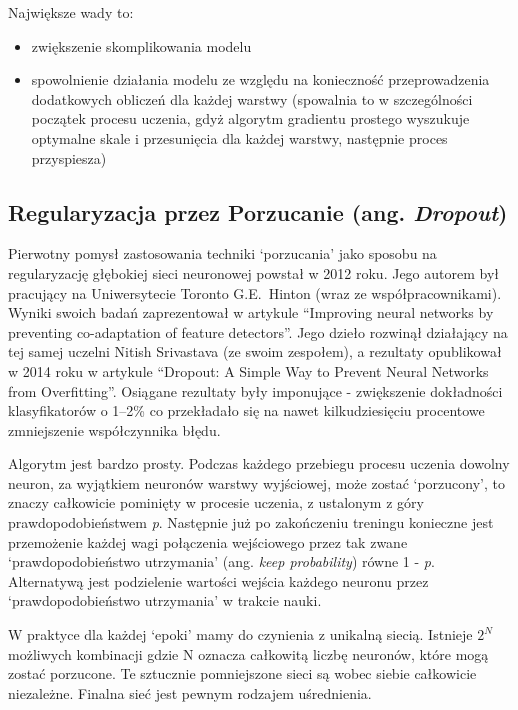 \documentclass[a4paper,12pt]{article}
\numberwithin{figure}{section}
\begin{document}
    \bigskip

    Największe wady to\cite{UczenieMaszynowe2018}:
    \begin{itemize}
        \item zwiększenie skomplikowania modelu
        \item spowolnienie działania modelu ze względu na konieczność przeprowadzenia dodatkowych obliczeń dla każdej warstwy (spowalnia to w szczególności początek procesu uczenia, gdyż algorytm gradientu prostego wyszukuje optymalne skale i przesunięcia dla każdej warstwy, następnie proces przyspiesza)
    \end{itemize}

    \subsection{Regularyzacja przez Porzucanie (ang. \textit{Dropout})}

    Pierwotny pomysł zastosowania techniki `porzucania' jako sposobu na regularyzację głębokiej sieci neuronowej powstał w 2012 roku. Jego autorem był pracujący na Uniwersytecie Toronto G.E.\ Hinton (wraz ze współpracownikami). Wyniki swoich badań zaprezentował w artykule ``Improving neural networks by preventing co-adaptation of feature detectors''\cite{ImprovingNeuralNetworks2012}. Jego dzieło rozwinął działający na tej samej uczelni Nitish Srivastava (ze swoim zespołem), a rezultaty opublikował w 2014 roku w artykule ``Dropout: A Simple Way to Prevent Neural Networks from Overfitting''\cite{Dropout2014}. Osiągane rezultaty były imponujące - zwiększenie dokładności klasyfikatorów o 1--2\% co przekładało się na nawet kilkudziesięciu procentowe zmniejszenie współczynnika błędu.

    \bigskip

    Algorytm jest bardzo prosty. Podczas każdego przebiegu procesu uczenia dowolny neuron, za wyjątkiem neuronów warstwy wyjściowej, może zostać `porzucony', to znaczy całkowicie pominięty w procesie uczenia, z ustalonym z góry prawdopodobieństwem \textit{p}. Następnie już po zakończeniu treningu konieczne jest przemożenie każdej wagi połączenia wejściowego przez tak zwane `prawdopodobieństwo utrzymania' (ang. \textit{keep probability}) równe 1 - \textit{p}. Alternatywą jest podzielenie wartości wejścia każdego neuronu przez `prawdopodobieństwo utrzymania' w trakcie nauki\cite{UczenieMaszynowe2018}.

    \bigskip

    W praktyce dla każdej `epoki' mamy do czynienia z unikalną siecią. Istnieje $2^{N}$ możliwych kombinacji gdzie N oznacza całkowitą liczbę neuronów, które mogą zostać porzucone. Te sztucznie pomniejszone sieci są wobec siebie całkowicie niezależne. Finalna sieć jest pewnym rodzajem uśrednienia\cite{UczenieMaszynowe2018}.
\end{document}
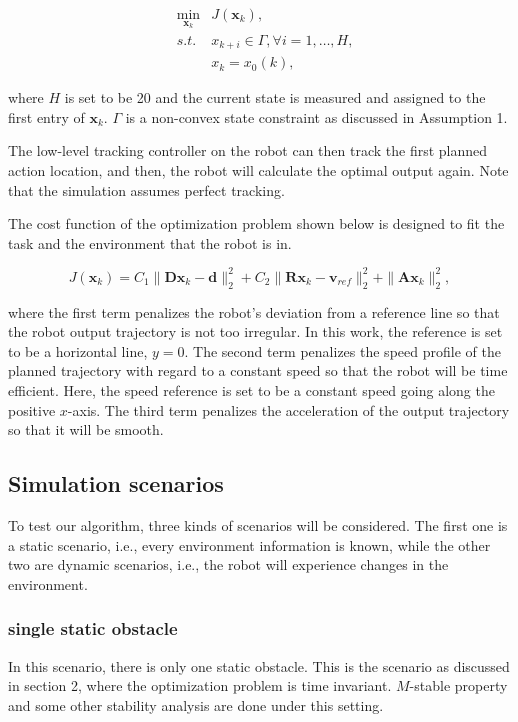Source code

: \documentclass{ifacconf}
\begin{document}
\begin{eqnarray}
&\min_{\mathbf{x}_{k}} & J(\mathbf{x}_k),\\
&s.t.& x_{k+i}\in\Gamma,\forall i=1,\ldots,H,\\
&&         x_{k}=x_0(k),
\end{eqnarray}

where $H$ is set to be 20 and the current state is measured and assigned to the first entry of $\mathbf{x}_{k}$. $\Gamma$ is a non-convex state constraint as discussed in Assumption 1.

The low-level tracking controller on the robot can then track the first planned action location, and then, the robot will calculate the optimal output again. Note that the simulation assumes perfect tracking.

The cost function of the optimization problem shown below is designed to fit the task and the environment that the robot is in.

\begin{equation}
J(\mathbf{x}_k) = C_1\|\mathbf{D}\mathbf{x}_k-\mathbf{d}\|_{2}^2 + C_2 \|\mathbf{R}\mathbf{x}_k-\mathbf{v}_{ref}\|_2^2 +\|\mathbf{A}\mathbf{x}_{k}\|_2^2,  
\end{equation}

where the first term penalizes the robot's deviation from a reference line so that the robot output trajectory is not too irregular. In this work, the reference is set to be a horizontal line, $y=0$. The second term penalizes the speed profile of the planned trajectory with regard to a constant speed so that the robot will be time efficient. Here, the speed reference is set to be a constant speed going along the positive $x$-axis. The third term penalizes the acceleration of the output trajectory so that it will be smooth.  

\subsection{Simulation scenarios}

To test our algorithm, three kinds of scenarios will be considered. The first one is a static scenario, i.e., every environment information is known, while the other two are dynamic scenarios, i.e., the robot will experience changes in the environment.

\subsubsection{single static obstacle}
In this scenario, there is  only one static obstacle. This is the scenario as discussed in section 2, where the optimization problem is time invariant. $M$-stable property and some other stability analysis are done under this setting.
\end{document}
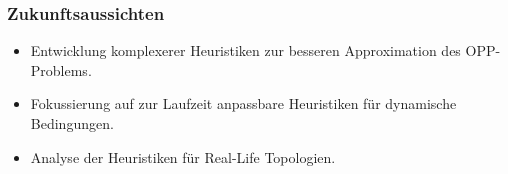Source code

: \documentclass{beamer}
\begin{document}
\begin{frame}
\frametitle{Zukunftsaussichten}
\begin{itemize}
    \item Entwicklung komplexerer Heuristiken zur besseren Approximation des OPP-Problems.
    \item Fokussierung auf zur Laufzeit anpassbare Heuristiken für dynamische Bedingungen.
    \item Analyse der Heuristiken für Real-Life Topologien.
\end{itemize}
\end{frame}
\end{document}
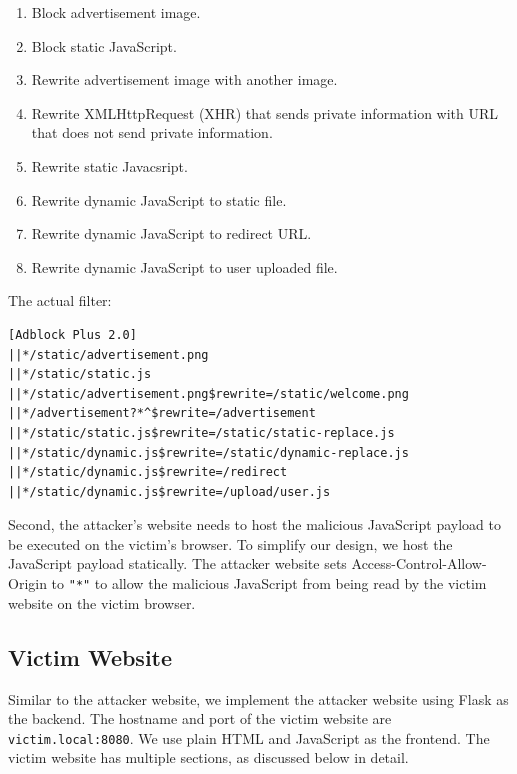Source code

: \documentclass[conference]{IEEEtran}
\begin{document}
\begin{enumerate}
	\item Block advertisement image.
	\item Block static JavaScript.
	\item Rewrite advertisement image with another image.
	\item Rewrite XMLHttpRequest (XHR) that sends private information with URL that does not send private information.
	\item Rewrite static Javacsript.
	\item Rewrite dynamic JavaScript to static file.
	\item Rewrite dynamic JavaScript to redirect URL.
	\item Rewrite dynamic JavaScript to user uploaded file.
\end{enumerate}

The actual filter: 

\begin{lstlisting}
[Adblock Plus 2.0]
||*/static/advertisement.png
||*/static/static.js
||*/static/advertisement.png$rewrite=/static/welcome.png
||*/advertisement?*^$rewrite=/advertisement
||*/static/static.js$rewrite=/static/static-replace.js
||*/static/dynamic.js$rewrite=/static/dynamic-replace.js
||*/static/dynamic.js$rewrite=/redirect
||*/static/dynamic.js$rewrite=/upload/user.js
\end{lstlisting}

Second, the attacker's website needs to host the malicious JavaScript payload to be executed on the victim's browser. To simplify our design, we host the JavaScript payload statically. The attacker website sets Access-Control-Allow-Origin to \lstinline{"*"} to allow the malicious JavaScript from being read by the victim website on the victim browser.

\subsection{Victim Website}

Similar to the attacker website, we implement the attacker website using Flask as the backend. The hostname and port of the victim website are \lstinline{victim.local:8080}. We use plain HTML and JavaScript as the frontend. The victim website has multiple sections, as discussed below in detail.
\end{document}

------------------------------------

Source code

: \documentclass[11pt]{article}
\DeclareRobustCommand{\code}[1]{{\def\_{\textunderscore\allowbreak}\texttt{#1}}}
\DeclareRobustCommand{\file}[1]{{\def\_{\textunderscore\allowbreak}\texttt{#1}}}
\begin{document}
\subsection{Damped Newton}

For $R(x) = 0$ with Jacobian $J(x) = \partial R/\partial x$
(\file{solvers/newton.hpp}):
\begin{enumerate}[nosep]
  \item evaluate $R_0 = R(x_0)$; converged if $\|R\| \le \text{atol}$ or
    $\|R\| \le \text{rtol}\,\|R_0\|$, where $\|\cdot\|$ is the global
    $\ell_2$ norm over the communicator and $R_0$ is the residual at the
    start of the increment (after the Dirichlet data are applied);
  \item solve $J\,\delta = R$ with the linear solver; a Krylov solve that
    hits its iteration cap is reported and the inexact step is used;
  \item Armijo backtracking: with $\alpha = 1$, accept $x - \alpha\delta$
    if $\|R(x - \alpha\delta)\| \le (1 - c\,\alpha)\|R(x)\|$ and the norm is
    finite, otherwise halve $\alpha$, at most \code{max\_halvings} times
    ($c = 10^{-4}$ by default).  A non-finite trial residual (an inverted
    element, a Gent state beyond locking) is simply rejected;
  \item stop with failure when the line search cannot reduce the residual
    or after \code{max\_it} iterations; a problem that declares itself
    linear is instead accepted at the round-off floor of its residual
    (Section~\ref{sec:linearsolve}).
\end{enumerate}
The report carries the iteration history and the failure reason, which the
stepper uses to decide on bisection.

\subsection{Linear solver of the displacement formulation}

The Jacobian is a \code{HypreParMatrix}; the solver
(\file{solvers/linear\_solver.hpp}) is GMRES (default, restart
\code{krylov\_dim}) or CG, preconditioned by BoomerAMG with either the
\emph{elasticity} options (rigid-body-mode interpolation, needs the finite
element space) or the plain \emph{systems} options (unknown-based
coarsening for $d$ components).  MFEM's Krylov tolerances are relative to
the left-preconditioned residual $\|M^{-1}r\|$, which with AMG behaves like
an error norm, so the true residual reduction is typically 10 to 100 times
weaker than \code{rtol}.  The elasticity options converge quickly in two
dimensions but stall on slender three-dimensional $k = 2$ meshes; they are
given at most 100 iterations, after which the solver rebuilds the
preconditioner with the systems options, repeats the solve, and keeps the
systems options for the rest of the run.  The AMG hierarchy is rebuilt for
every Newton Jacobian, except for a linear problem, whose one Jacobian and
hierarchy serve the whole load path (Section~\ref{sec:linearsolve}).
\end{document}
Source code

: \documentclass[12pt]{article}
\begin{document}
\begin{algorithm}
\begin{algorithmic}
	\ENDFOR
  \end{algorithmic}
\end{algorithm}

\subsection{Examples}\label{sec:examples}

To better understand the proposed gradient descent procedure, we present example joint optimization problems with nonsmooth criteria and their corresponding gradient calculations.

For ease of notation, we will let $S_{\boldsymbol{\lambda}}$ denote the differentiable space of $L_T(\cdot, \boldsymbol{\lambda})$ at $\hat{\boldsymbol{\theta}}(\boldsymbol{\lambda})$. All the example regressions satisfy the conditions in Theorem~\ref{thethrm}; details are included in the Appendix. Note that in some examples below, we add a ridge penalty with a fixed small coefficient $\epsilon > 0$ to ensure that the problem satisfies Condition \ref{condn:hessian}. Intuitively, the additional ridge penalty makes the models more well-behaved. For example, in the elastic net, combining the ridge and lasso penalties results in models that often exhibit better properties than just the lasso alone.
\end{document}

------------------------------------

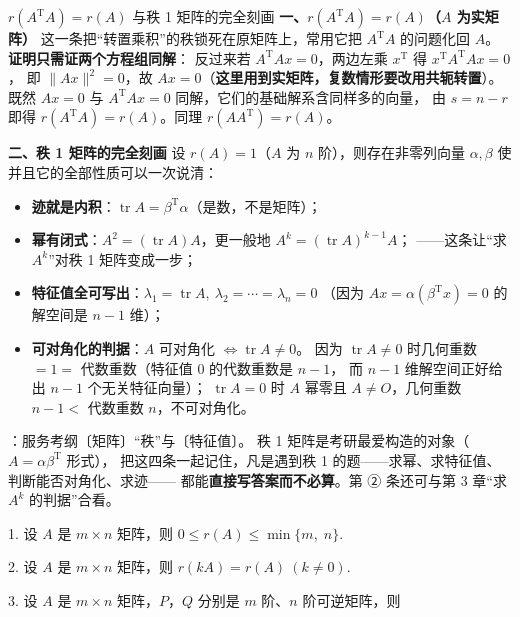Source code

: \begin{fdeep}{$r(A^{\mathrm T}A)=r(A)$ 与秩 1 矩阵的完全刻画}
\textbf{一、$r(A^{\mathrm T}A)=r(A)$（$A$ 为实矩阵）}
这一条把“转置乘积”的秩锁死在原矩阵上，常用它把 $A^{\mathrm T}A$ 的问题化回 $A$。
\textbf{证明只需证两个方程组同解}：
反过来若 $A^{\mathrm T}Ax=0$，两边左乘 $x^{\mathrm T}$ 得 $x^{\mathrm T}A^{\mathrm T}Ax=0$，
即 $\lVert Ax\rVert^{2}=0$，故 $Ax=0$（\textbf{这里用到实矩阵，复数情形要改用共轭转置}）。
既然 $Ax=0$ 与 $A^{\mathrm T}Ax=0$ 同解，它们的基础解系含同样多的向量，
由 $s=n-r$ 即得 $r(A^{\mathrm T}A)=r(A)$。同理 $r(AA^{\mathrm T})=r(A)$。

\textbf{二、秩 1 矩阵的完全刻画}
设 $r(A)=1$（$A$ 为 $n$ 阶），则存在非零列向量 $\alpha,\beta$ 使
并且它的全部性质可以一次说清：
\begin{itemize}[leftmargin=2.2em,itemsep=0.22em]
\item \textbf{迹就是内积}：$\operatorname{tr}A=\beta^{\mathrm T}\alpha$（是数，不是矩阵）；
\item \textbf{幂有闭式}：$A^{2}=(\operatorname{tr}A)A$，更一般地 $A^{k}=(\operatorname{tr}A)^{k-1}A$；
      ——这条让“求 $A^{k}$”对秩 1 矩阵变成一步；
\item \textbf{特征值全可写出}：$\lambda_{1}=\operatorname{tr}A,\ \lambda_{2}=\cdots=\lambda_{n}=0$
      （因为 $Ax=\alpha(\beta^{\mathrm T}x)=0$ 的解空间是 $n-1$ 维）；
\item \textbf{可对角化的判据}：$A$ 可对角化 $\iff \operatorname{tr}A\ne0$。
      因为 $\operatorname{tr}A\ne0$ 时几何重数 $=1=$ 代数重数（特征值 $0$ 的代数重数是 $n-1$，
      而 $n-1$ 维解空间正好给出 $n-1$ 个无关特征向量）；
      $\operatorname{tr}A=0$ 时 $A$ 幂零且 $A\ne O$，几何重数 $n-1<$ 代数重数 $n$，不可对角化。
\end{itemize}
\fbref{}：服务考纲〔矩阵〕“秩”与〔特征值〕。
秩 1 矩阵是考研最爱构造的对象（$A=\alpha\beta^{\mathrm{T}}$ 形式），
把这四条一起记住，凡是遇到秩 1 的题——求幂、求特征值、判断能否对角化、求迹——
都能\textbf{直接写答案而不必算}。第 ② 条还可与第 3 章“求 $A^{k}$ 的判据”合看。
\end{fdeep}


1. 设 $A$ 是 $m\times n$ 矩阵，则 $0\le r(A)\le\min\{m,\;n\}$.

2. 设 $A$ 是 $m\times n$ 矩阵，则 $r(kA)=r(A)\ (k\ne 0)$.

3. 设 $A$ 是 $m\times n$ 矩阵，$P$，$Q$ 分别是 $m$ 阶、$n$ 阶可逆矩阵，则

------------------------------------

**Your objective**
Search the entries for "DeclareRobustCommand" and show every line that has it.

**Task result**
\DeclareRobustCommand{\code}[1]{{\def\_{\textunderscore\allowbreak}\texttt{#1}}}
\DeclareRobustCommand{\file}[1]{{\def\_{\textunderscore\allowbreak}\texttt{#1}}}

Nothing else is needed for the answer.